One such rule is that the Binary value for each ASCII character must be 8 bits. Because lower ASCII (0 to 127) only truly represents a 7 bit binary value (ie: A = 1000001 and z = 1111010) we must ensure that a 0 is padded to the left most end of the binary value so as to produce a definite 8 bit binary number. We need to do this because our ACGT translation requires two binary digits for each character (ie: A = 00, C = 11, G = 10, T = 01) and therefore all binary values (appended or not) must be dividable by 2 and have no remainder. If we left everything as 7 bit binary values then this can not be accomplish. Now, knowing that we need to append a 0 to the left most of each ASCII binary value to establish 8 bit we will find that the ACGT string will always start with either a 'T' or an 'A'. The ACGT string will never start with a 'C' or a 'G'. If this is unacceptable then the ACGT character to Binary translation must change or the Padding to our ASCII binary value must change. It should be the translation that changes because if a change is made to the ASCII Binary value then it will be a misrepresentation of the ASCII Binary which is not good.
Another rule is that the ACGT Character to Binary Translation always remains the same.

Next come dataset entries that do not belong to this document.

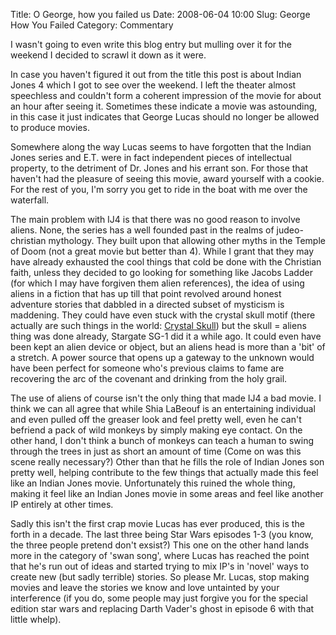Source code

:Title: O George, how you failed us
Date: 2008-06-04 10:00
Slug: George How You Failed
Category: Commentary

I wasn't going to even write this blog entry but mulling over it for the weekend I decided to scrawl it down as it were.

In case you haven't figured it out from the title this post is about Indian Jones 4 which I got to see over the weekend. I left the theater almost speechless and couldn't form a coherent impression of the movie for about an hour after seeing it. Sometimes these indicate a movie was astounding, in this case it just indicates that George Lucas should no longer be allowed to produce movies.

Somewhere along the way Lucas seems to have forgotten that the Indian Jones series and E.T. were in fact independent pieces of intellectual property, to the detriment of Dr. Jones and his errant son. For those that haven't had the pleasure of seeing this movie, award yourself with a cookie. For the rest of you, I'm sorry you get to ride in the boat with me over the waterfall.

The main problem with IJ4 is that there was no good reason to involve aliens. None, the series has a well founded past in the realms of judeo-christian mythology. They built upon that allowing other myths in the Temple of Doom (not a great movie but better than 4). While I grant that they may have already exhausted the cool things that cold be done with the Christian faith, unless they decided to go looking for something like Jacobs Ladder (for which I may have forgiven them alien references), the idea of using aliens in a fiction that has up till that point revolved around honest adventure stories that dabbled in a directed subset of mysticism is maddening. They could have even stuck with the crystal skull motif (there actually are such things in the world: [Crystal Skull](http://en.wikipedia.org/wiki/Crystal_skull)) but the skull = aliens thing was done already, Stargate SG-1 did it a while ago. It could even have been kept an alien device or object, but an aliens head is more than a 'bit' of a stretch. A power source that opens up a gateway to the unknown would have been perfect for someone who's previous claims to fame are recovering the arc of the covenant and drinking from the holy grail.

The use of aliens of course isn't the only thing that made IJ4 a bad movie. I think we can all agree that while Shia LaBeouf is an entertaining individual and even pulled off the greaser look and feel pretty well, even he can't befriend a pack of wild monkeys by simply making eye contact. On the other hand, I don't think a bunch of monkeys can teach a human to swing through the trees in just as short an amount of time (Come on was this scene really necessary?) Other than that he fills the role of Indian Jones son pretty well, helping contribute to the few things that actually made this feel like an Indian Jones movie. Unfortunately this ruined the whole thing, making it feel like an Indian Jones movie in some areas and feel like another IP entirely at other times.

Sadly this isn't the first crap movie Lucas has ever produced, this is the forth in a decade. The last three being Star Wars episodes 1-3 (you know, the three people pretend don't exsist?) This one on the other hand lands more in the category of 'swan song', where Lucas has reached the point that he's run out of ideas and started trying to mix IP's in 'novel' ways to create new (but sadly terrible) stories. So please Mr. Lucas, stop making movies and leave the stories we know and love untainted by your interference (if you do, some people may just forgive you for the special edition star wars and replacing Darth Vader's ghost in episode 6 with that little whelp).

It never changes throughout processing.
The new code I provide below carries out the task you described within your last comment. I will leave the previous code from my previous post as it is since someone may find that useful as well.
In this new code I have used a Scanner to receive input from a User for testing purposes. I understand that you will be retrieving strings from a database and I will leave that up to you as to how you will implement that to the code since placing the two conversional sections of this code into methods would be the best way to go here.
As with just about anything with Java, there are about 12 ways to do anything however I particularly used 'for loops' to process things here since it's the easiest to follow in my opinion. You can optimize this code any way you see fit once you have it working exactly the way way you want.
Here is the code (copy/paste/run):
import java.util.Arrays;
import java.util.Scanner;
public class CharacterTranslation {
public static void main(String[] args) {
// Get Input from User...
Scanner in = new Scanner (System.in);
System.out.println("*** CONVERT FROM STRING TO ASCII TO BINARY TO ACGT ***\n");
System.out.println("Please enter a String to Convert to ACGT:");
String inputString = in.nextLine();
// Declare and initialize required variables...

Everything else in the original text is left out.